> _Work request_:
Take the entries that follow and return exactly the lines from the one holding "# incluide <stdio.h>" through the one holding "Precisará de um", both included. Nothing else is needed.

> _Data shown_:
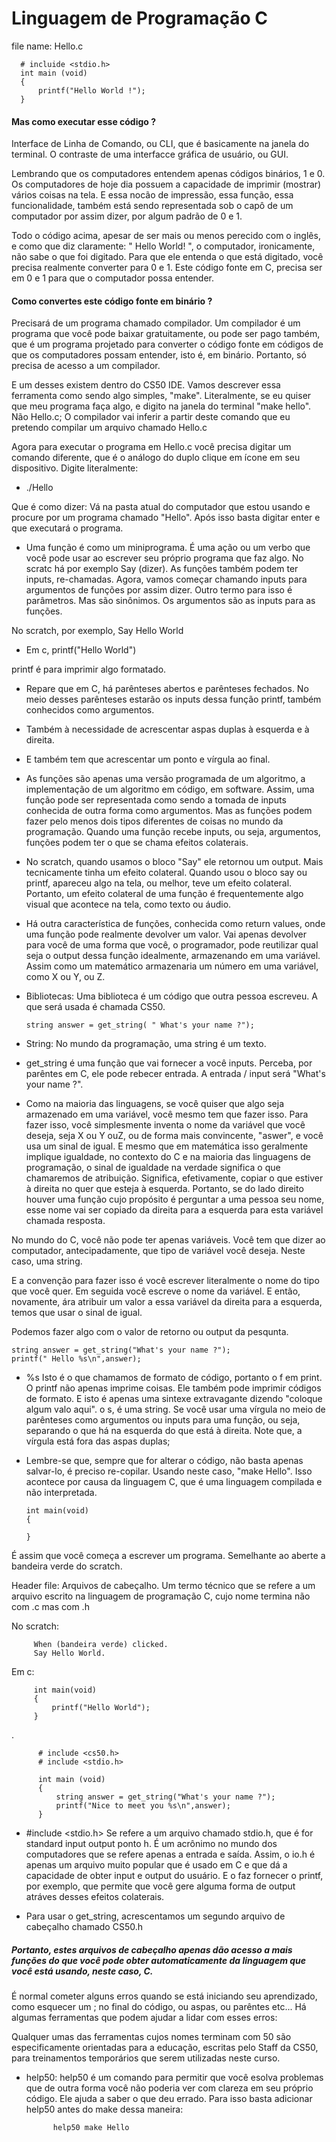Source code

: # Linguagem de Programação C
file name: Hello.c

      # incluide <stdio.h>
      int main (void)
      {
          printf("Hello World !");
      }
#### Mas como executar esse código ? 
Interface de Linha de Comando, ou CLI, que é basicamente na janela do terminal. O contraste de uma interfacce gráfica de usuário, ou GUI. 

Lembrando que os computadores entendem apenas códigos binários, 1 e 0. Os computadores de hoje dia possuem a capacidade de imprimir (mostrar) vários coisas na tela. E essa nocão de impressão, essa função, essa funcionalidade, também está sendo representada sob o capô de um computador por assim dizer, por algum padrão de 0 e 1. 

Todo o código acima, apesar de ser mais ou menos perecido com o inglês, e como que diz claramente: " Hello World! ", o computador, ironicamente, não sabe o que foi digitado. 
Para que ele entenda o que está digitado, você precisa realmente converter para 0 e 1. 
Este código fonte em C, precisa ser em 0 e 1 para que o computador possa entender.

#### Como convertes este código fonte em binário ?
Precisará de um programa chamado compilador. Um compilador é um programa que você pode baixar gratuitamente, ou pode ser pago também, que é um programa projetado para converter o código fonte em códigos de que os computadores possam entender, isto é, em binário. Portanto, só precisa de acesso a um compilador.

E um desses existem dentro do CS50 IDE. Vamos descrever essa ferramenta como sendo algo simples, "make". Literalmente, se eu quiser que meu programa faça algo, e digito na janela do terminal "make hello". Não Hello.c; O compilador vai inferir a partir deste comando que eu pretendo compilar um arquivo chamado Hello.c

Agora para executar o programa em Hello.c você precisa digitar um comando diferente, que é o análogo do duplo clique em ícone em seu dispositivo. Digite literalmente: 

* ./Hello

Que é como dizer: Vá na pasta atual do computador que estou usando e procure por um programa chamado "Hello".  Após isso basta digitar enter e que executará o programa.

*  Uma função é como um miniprograma. É uma ação ou um verbo que você pode usar ao escrever seu próprio programa que faz algo. No scratc há por exemplo Say (dizer).
As funções também podem ter inputs, re-chamadas. Agora, vamos começar chamando inputs para argumentos de funções por assim dizer. Outro termo para isso é parâmetros. Mas são sinônimos. Os argumentos são as inputs para as funções.

No scratch, por exemplo, Say Hello World

* Em c, printf("Hello World")

printf é para imprimir algo formatado. 

* Repare que em C, há parênteses abertos e parênteses fechados. No meio desses parênteses estarão os inputs dessa função printf, também conhecidos como argumentos.

* Também à necessidade de acrescentar aspas duplas à esquerda e à direita.

* E também tem que acrescentar um ponto e vírgula ao final.

* As funções são apenas uma versão programada de um algoritmo, a implementação de um algoritmo em código, em software. Assim, uma função pode ser representada como sendo a tomada de inputs conhecida de outra forma como argumentos. Mas as funções podem fazer pelo menos dois tipos diferentes de coisas no mundo da programação.
Quando uma função recebe inputs, ou seja, argumentos, funções podem ter o que se chama efeitos colaterais.

* No scratch, quando usamos o bloco "Say" ele retornou um output. Mais tecnicamente tinha um efeito colateral. Quando usou o bloco say ou printf, apareceu algo na tela, ou melhor, teve um efeito colateral.
Portanto, um efeito colateral de uma função é frequentemente algo visual que acontece na tela, como texto ou áudio.

* Há outra característica de funções, conhecida como return values, onde uma função pode realmente devolver um valor. Vai apenas devolver para você de uma forma que você, o programador, pode reutilizar qual seja o output dessa função idealmente, armazenando em uma variável. Assim como um matemático armazenaria um número em uma variável, como X ou Y, ou Z.

* Bibliotecas: Uma biblioteca é um código que outra pessoa escreveu. A que será usada é chamada CS50.

      string answer = get_string( " What's your name ?");

  
* String: No mundo da programação, uma string é um texto.

* get_string é uma função que vai fornecer a você inputs. Perceba, por parêntes em C, ele pode rebecer entrada. A entrada / input será "What's your name ?".

* Como na maioria das linguagens, se você quiser que algo seja armazenado em uma variável, você mesmo tem que fazer isso.
Para fazer isso, você simplesmente inventa o nome da variável que você deseja, seja X ou Y ouZ, ou de forma mais convincente, "aswer", e você usa um sinal de igual. E mesmo que em matemática isso geralmente implique igualdade, no contexto do C e na maioria das linguagens de programação, o sinal de igualdade na verdade significa o que chamaremos de atribuição. Significa, efetivamente, copiar o que estiver à direita no quer que esteja à esquerda. Portanto, se do lado direito houver uma função cujo propósito é perguntar a uma pessoa seu nome, esse nome vai ser copiado da direita para a esquerda para esta variável chamada resposta.

No mundo do C, você não pode ter apenas variáveis. Você tem que dizer ao computador, antecipadamente, que tipo de variável você deseja. Neste caso, uma string. 

E a convenção para fazer isso é você escrever literalmente o nome do tipo que você quer. Em seguida você escreve o nome da variável. E então, novamente, ára atribuir um valor a essa variável da direita para a esquerda, temos que usar o sinal de igual. 

Podemos fazer algo com o valor de retorno ou output da pesqunta.


    string answer = get_string("What's your name ?");
    printf(" Hello %s\n",answer);

* %s Isto é o que chamamos de formato de código, portanto o f em print. O printf não apenas imprime coisas. Ele também pode imprimir códigos de formato. E isto é apenas uma sintexe extravagante dizendo "coloque algum valo aqui". o s, é uma string. Se você usar uma vírgula no meio de parênteses como argumentos ou inputs para uma função, ou seja, separando o que há na esquerda do que está à direita. Note que, a vírgula está fora das aspas duplas;

* Lembre-se que, sempre que for alterar o código, não basta apenas salvar-lo, é preciso re-copilar. Usando neste caso, "make Hello". Isso acontece por causa da linguagem C, que é uma linguagem compilada e não interpretada.

      int main(void)
      {

      }
É assim que você começa a escrever um programa. Semelhante ao aberte a bandeira verde do scratch. 

Header file: Arquivos de cabeçalho. Um termo técnico que se refere a um arquivo escrito na linguagem de programação C, cujo nome termina não com .c mas com .h

 No scratch:

         When (bandeira verde) clicked.
         Say Hello World.

 Em c:    

         int main(void)
         {
             printf("Hello World");
         }
.

          # include <cs50.h>
          # include <stdio.h>

          int main (void)
          {
              string answer = get_string("What's your name ?");
              printf("Nice to meet you %s\n",answer);
          }   


         
* #include <stdio.h> Se refere a um arquivo chamado stdio.h, que é for standard input output ponto h. É um acrônimo no mundo dos computadores que se refere apenas a entrada e saída. Assim, o io.h é apenas um arquivo muito popular que é usado em C e que dá a capacidade de obter input e output do usuário. E o faz fornecer o printf, por exemplo, que permite que você gere alguma forma de output atráves desses efeitos colaterais.

* Para usar o get_string, acrescentamos um segundo arquivo de cabeçalho chamado CS50.h

##### Portanto, estes arquivos de cabeçalho apenas dão acesso a mais funções do que você pode obter automaticamente da linguagem que você está usando, neste caso, C.

É normal cometer alguns erros quando se está iniciando seu aprendizado, como esquecer um ; no final do código, ou aspas, ou parêntes etc... Há algumas ferramentas que podem ajudar a lidar com esses erros:

Qualquer umas das ferramentas cujos nomes terminam com 50 são especificamente orientadas para a educação, escritas pelo Staff da CS50, para treinamentos temporários que serem utilizadas neste curso.

* help50: help50 é um comando para permitir que você esolva problemas que de outra forma você não poderia ver com clareza em seu próprio código. Ele ajuda a saber o que deu errado. 
Para isso basta adicionar help50 antes do make dessa maneira:

            help50 make Hello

> _Exercise response_:
      # incluide <stdio.h>
      int main (void)
      {
          printf("Hello World !");
      }
#### Mas como executar esse código ? 
Interface de Linha de Comando, ou CLI, que é basicamente na janela do terminal. O contraste de uma interfacce gráfica de usuário, ou GUI. 

Lembrando que os computadores entendem apenas códigos binários, 1 e 0. Os computadores de hoje dia possuem a capacidade de imprimir (mostrar) vários coisas na tela. E essa nocão de impressão, essa função, essa funcionalidade, também está sendo representada sob o capô de um computador por assim dizer, por algum padrão de 0 e 1. 

Todo o código acima, apesar de ser mais ou menos perecido com o inglês, e como que diz claramente: " Hello World! ", o computador, ironicamente, não sabe o que foi digitado. 
Para que ele entenda o que está digitado, você precisa realmente converter para 0 e 1. 
Este código fonte em C, precisa ser em 0 e 1 para que o computador possa entender.

#### Como convertes este código fonte em binário ?
Precisará de um programa chamado compilador. Um compilador é um programa que você pode baixar gratuitamente, ou pode ser pago também, que é um programa projetado para converter o código fonte em códigos de que os computadores possam entender, isto é, em binário. Portanto, só precisa de acesso a um compilador.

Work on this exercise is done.